Last school year, while some events occurred on holidays and other special occasions, they were primarily Zoom-based and confined to classrooms.
“When you’re in school every day, you’re in a classroom with a few students,” Director of Student Life Josh Ull said. “To put you in a program that’s the same structure doesn’t feel very different, and you feel like you’re in class again. However, when you come into a large space and you’re with your whole grade there’s a feeling there that’s different and that you’re doing something that’s special.”
Events Committee initiative leader junior Danielle Zuckerman also believes that when an entire grade, or better yet, the whole school comes together, activities become more successful because there is a sense of community.
“It’s been a long time since everyone’s been together in one space and I agree with a lot of people that school spirit has not been the best, so hopefully with these activities that will bring back the spirit and cheer of Leffell and show people how fun school can be,” Zuckerman said.
ShavRuach will take place during the first week of December. TLS’s annual spirit week will look drastically different than last year when the activities were small-group based and centered in classrooms.

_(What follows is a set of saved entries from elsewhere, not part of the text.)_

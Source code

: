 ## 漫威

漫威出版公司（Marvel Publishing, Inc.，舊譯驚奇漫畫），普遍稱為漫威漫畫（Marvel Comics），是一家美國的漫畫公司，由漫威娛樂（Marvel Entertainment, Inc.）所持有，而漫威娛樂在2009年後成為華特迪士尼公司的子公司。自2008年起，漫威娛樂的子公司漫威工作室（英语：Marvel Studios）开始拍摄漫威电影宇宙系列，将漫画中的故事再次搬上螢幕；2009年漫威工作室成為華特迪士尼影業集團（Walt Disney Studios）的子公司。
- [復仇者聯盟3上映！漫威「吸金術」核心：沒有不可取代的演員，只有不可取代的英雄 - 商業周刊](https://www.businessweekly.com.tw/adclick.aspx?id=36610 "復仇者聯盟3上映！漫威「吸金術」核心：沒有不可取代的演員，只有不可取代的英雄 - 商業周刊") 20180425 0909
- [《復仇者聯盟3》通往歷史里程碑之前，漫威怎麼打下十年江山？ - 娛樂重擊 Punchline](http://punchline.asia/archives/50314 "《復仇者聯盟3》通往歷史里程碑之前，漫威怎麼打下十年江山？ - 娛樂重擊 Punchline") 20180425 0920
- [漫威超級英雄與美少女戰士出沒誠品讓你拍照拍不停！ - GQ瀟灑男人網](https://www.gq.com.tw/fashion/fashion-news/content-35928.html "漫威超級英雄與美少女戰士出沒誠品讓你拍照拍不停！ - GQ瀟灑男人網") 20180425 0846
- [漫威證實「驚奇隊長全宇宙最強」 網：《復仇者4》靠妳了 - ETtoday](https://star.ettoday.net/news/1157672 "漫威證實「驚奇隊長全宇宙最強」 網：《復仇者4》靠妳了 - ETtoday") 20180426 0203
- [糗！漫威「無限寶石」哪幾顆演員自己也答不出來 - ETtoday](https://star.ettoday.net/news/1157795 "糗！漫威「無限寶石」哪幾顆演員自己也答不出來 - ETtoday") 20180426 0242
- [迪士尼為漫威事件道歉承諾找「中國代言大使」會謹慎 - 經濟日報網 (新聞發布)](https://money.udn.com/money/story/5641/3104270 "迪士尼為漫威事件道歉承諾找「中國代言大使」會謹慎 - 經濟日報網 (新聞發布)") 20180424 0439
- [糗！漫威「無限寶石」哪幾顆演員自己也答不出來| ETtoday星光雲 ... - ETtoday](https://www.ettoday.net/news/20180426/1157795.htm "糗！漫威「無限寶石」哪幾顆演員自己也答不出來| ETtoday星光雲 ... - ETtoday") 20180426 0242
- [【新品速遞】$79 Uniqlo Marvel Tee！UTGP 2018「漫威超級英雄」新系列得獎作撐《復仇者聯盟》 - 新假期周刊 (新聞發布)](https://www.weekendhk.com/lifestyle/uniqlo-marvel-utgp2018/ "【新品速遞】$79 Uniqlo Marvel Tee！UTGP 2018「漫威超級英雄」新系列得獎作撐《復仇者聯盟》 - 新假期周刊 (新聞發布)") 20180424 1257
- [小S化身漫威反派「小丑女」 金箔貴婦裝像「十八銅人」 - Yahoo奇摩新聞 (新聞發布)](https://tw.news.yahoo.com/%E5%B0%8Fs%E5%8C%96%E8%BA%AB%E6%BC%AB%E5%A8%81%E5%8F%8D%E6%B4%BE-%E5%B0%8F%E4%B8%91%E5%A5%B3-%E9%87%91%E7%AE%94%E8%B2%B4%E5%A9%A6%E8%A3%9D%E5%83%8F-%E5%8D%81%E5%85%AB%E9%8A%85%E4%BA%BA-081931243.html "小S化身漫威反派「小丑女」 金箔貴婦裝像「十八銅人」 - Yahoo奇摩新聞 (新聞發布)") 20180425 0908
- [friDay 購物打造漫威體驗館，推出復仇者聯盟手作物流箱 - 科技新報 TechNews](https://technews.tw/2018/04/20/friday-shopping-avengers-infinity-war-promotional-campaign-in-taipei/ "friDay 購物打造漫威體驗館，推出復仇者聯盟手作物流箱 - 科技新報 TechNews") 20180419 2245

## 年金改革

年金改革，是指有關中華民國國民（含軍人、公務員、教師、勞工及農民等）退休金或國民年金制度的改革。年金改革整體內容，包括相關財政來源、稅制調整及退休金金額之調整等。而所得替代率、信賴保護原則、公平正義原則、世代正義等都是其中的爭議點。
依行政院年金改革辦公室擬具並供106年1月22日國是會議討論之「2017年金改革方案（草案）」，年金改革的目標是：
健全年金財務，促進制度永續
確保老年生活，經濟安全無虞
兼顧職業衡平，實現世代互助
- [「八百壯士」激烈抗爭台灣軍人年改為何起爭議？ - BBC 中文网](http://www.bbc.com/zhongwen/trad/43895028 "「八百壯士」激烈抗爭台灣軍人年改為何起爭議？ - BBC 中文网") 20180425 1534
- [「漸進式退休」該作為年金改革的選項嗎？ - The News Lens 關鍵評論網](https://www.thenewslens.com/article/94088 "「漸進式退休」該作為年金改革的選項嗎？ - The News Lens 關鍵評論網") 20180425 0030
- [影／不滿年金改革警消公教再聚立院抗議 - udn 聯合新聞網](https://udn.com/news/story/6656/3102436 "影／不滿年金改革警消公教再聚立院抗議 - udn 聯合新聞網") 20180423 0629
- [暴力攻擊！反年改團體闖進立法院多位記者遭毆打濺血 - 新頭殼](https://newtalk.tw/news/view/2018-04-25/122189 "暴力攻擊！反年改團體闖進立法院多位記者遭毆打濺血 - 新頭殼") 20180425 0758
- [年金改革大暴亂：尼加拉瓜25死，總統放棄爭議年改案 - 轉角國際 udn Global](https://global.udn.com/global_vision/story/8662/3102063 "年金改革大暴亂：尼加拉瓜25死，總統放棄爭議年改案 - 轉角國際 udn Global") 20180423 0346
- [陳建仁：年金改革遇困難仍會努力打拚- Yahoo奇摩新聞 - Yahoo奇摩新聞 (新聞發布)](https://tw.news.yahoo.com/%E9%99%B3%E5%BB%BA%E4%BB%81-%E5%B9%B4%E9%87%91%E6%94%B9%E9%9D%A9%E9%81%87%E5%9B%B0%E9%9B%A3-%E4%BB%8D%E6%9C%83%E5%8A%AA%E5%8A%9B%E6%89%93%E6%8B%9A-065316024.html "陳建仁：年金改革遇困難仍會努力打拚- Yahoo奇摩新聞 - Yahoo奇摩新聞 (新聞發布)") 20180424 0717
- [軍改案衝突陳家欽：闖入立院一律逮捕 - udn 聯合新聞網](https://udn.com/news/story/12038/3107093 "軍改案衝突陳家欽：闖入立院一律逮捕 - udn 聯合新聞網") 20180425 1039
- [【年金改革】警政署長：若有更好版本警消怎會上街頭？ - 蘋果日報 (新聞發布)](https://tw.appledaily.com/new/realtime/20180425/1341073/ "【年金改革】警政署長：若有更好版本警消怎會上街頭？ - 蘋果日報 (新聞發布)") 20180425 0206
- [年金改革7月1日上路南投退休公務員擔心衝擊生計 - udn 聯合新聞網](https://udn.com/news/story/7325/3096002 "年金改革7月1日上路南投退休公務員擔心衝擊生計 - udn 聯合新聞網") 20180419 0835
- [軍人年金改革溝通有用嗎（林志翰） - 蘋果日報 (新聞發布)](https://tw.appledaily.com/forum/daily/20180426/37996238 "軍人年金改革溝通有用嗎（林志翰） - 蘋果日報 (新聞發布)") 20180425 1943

“We’re hoping to do a big kickoff ceremony in the gym with everybody together and, since it’s during Hanukkah, there’s going to be a lot of Hanukkah-themed activities,” Zuckerman said.
Many public schools celebrate their spirit solely through athletics, and Ull wants to give TLS students and families more to celebrate.
“We want you to celebrate everything,” Ull said. “School spirit builds community and enforces your identity, your love for coming and being here.”
Additionally, not only do these events give the community a reason to appreciate the school they love, but they allow students to take a break from their busy schedules wrapped up in school work.
“I’ve always loved school, and the reason these events are there is that we all work so hard during the week and the weekends studying for tests and doing homework,” Zuckerman said. “These times in school where we don’t have to focus on taking notes are always a great time. If it’s not fun, it’s not a success.”